Single-session replay() is sufficient when:

  • One agent handles the entire task
  • No delegation to other agents
  • No shared resources between concurrent processes

Workflow governance is needed when:

  • An orchestrator delegates tasks to specialist agents
  • Multiple agents might act on the same resource (same order, same deployment)
  • You need to kill an entire agent tree at once
  • Cross-agent budgets matter (total cost across all agents)

How it works

The model

workflow.yaml          ← defines roles, handoffs, limits, shared resources
├── orchestrator/
│ └── session.yaml + contracts/ ← root session (v1-v3 contracts)
├── code-scanner/
│ └── session.yaml + contracts/ ← child session
├── risk-analyst/
│ └── session.yaml + contracts/ ← child session
└── release-manager/
└── session.yaml + contracts/ ← child session

Each role has its own session.yaml and per-tool contracts — standard v1-v3 enforcement. The workflow.yaml adds coordination above sessions.

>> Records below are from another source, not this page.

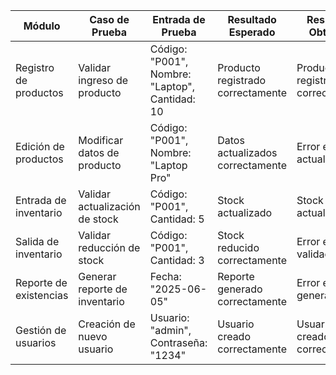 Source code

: | **Módulo**               | **Caso de Prueba**               | **Entrada de Prueba** | **Resultado Esperado** | **Resultado Obtenido** | **Estado** |
|-------------------------|---------------------------------|----------------------|----------------------|----------------------|---------|
| Registro de productos   | Validar ingreso de producto    | Código: "P001", Nombre: "Laptop", Cantidad: 10 | Producto registrado correctamente | Producto registrado correctamente | ✅ Aprobado |
| Edición de productos    | Modificar datos de producto    | Código: "P001", Nombre: "Laptop Pro" | Datos actualizados correctamente | Error en actualización | ❌ Rechazado |
| Entrada de inventario   | Validar actualización de stock | Código: "P001", Cantidad: 5 | Stock actualizado | Stock actualizado | ✅ Aprobado |
| Salida de inventario    | Validar reducción de stock     | Código: "P001", Cantidad: 3 | Stock reducido correctamente | Error en validación | ❌ Rechazado |
| Reporte de existencias  | Generar reporte de inventario  | Fecha: "2025-06-05" | Reporte generado correctamente | Error en generación | ❌ Rechazado |
| Gestión de usuarios     | Creación de nuevo usuario      | Usuario: "admin", Contraseña: "1234" | Usuario creado correctamente | Usuario creado correctamente | ✅ Aprobado |
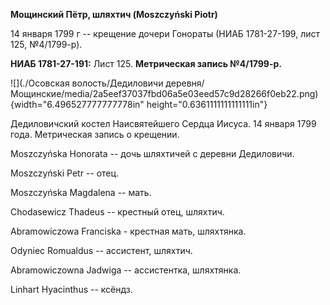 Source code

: **Мощинский Пётр, шляхтич (Moszczyński Piotr)**

14 января 1799 г -- крещение дочери Гонораты (НИАБ 1781-27-199, лист
125, №4/1799-р).

**НИАБ 1781-27-191:** Лист 125. **Метрическая запись №4/1799-р.**

![](./Осовская волость/Дедиловичи деревня/Мощинские/media/2a5eef37037fbd06a5e03eed57c9d28266f0eb22.png){width="6.496527777777778in"
height="0.6361111111111111in"}

Дедиловичский костел Наисвятейшего Сердца Иисуса. 14 января 1799 года.
Метрическая запись о крещении.

Moszczyńska Honorata -- дочь шляхтичей с деревни Дедиловичи.

Moszczyński Petr -- отец.

Moszczyńska Magdalena -- мать.

Chodasewicz Thadeus -- крестный отец, шляхтич.

Abramowiczowa Franciska - крестная мать, шляхтянка.

Odyniec Romualdus -- ассистент, шляхтич.

Abramowiczowna Jadwiga -- ассистентка, шляхтянка.

Linhart Hyacinthus -- ксёндз.
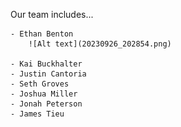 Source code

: Our team includes...

    - Ethan Benton
        ![Alt text](20230926_202854.png)
    
    - Kai Buckhalter
    - Justin Cantoria
    - Seth Groves
    - Joshua Miller
    - Jonah Peterson
    - James Tieu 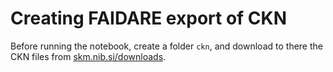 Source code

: # Creating FAIDARE export of CKN

Before running the notebook, create a folder `ckn`, and download to there the CKN files from [skm.nib.si/downloads](https://skm.nib.si/downloads/). 
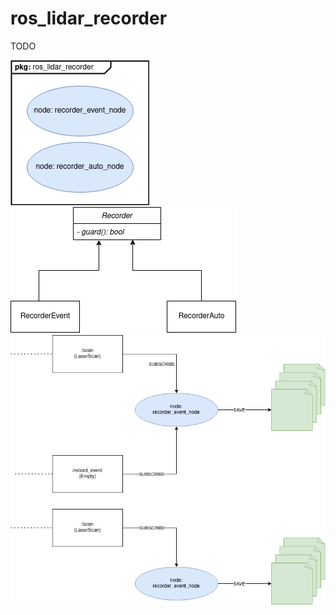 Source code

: # ros_lidar_recorder 

TODO 

![ros_lidar_recorder-composition](.doc/img/ros_lidar_recorder-composition.png)
![ros_lidar_recorder-inheritance](.doc/img/ros_lidar_recorder-inheritance.png)
![ros_lidar_recorder-map](.doc/img/ros_lidar_recorder-map.png) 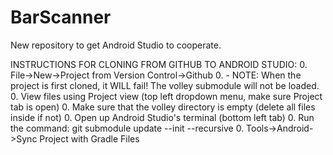 # BarScanner
New repository to get Android Studio to cooperate.

INSTRUCTIONS FOR CLONING FROM GITHUB TO ANDROID STUDIO:
0.  File->New->Project from Version Control->Github 
0.     - NOTE: When the project is first cloned, it WILL fail! The volley submodule will not be loaded.
0.  View files using Project view (top left dropdown menu, make sure Project tab is open)
0. Make sure that the volley directory is empty (delete all files inside if not)
0. Open up Android Studio's terminal (bottom left tab)
0.  Run the command: git submodule update --init --recursive
0.  Tools->Android->Sync Project with Gradle Files
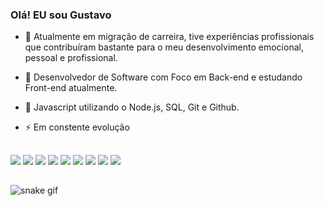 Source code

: ### Olá! EU sou Gustavo

- 🔭 Atualmente em migração de carreira, tive experiências profissionais que contribuíram bastante para o meu desenvolvimento emocional, pessoal e profissional.
- 🌱 Desenvolvedor de Software com Foco em Back-end e estudando Front-end atualmente. 
- 💬 Javascript utilizando o Node.js, SQL, Git e Github.
- ⚡ Em constente evolução

  ##

  <div> 
 <img src="https://img.shields.io/badge/JavaScript-F7DF1E?style=for-the-badge&logo=javascript&logoColor=black" target="_blank"> <img src="https://img.shields.io/badge/Node.js-43853D?style=for-the-badge&logo=node.js&logoColor=white" target="_blank">
 <img src="https://img.shields.io/badge/Java-ED8B00?style=for-the-badge&logo=openjdk&logoColor=white" target="_blank">
 <img src="https://img.shields.io/badge/Express.js-404D59?style=for-the-badge" target="_blank">
 <img src="https://img.shields.io/badge/MySQL-00000F?style=for-the-badge&logo=mysql&logoColor=white" target="_blank">
 <img src="https://img.shields.io/badge/HTML-239120?style=for-the-badge&logo=html5&logoColor=white" target="_blank">
 <img src="https://img.shields.io/badge/CSS-239120?&style=for-the-badge&logo=css3&logoColor=white" target="_blank">
  <a href = "mailto:gustavo-coelh21@gmail.com"><img src="https://img.shields.io/badge/-Gmail-%23333?style=for-the-badge&logo=gmail&logoColor=white" target="_blank"></a>
  <a href="https://www.linkedin.com/in/gustavo-coelho-15b92b1b9/" target="_blank"><img src="https://img.shields.io/badge/-LinkedIn-%230077B5?style=for-the-badge&logo=linkedin&logoColor=white" target="_blank"></a> 
  
</div>

##

![snake gif](https://github.com/Guuzih/Guuzih/blob/output/github-contribution-grid-snake.svg)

Key principle: The session remains the unit of authority. Each session is individually correct. The workflow governs coordination between them — it does not merge mutable state across agents.


workflow.yaml

schema_version: "1.0"
workflow: code-review-pipeline

roles:
- name: orchestrator
session_contract: packs/orchestrator/session.yaml
- name: code-scanner
session_contract: packs/code-scanner/session.yaml
- name: risk-analyst
session_contract: packs/risk-analyst/session.yaml
- name: release-manager
session_contract: packs/release-manager/session.yaml

handoffs:
- from: orchestrator
to: code-scanner
- from: orchestrator
to: risk-analyst
- from: code-scanner
to: release-manager
- from: risk-analyst
to: release-manager

workflow_limits:
max_sessions: 8
max_active_sessions: 4
max_total_steps: 100
max_total_cost: 25.00
max_open_handoffs: 6

shared_resources:
- alias: change_request
mode: single_writer
- alias: service_env
mode: exclusive_pending
- alias: tenant_migration
mode: serial_only

cancellation:
subtree_kill: true
workflow_kill: operator_only

Roles and handoffs

Creating a workflow (root session)

The orchestrator creates the workflow by starting a root session:

const session = replay(client, {
contractsDir: "packs/orchestrator/contracts",
agent: "orchestrator",
mode: "enforce",
apiKey: process.env.VESANOR_API_KEY,
workflow: {
type: "root",
role: "orchestrator",
// workflowId auto-generated if omitted
},
});

Offering a handoff

After completing some work, the orchestrator offers a handoff to a child role:

const ticket = await session.handoff({
toRole: "code-scanner",
handoffId: "handoff-pr42-scan",
summary: { task: "Review PR #42", priority: "high" },
});
// ticket.handoffId — use this to attach the child

Child session claims the handoff

A new agent process creates a child session that claims the handoff:

const childSession = replay(childClient, {
contractsDir: "packs/code-scanner/contracts",
agent: "code-scanner",
mode: "enforce",
apiKey: process.env.VESANOR_API_KEY,
workflow: {
type: "child",
workflowId: ticket.workflowId,
role: "code-scanner",
parentSessionId: ticket.parentSessionId,
handoffId: ticket.handoffId,
},
});

Single-claim semantics: Once one child claims a handoff, competing claims fail. No accidental parallel execution.


Handoff lifecycle

offered → claimed → in_progress → completed
StatusMeaning
offeredParent offered the handoff, waiting for a child to claim it
claimedA child session attached and took ownership
in_progressChild produced its first authoritative committed step
completedChild session finished and all conditions met

Reclaim

If a child claims a handoff but doesn't make progress (idle or stuck), the handoff can be reclaimed:

offered → claimed → [no progress] → offered (generation bumped)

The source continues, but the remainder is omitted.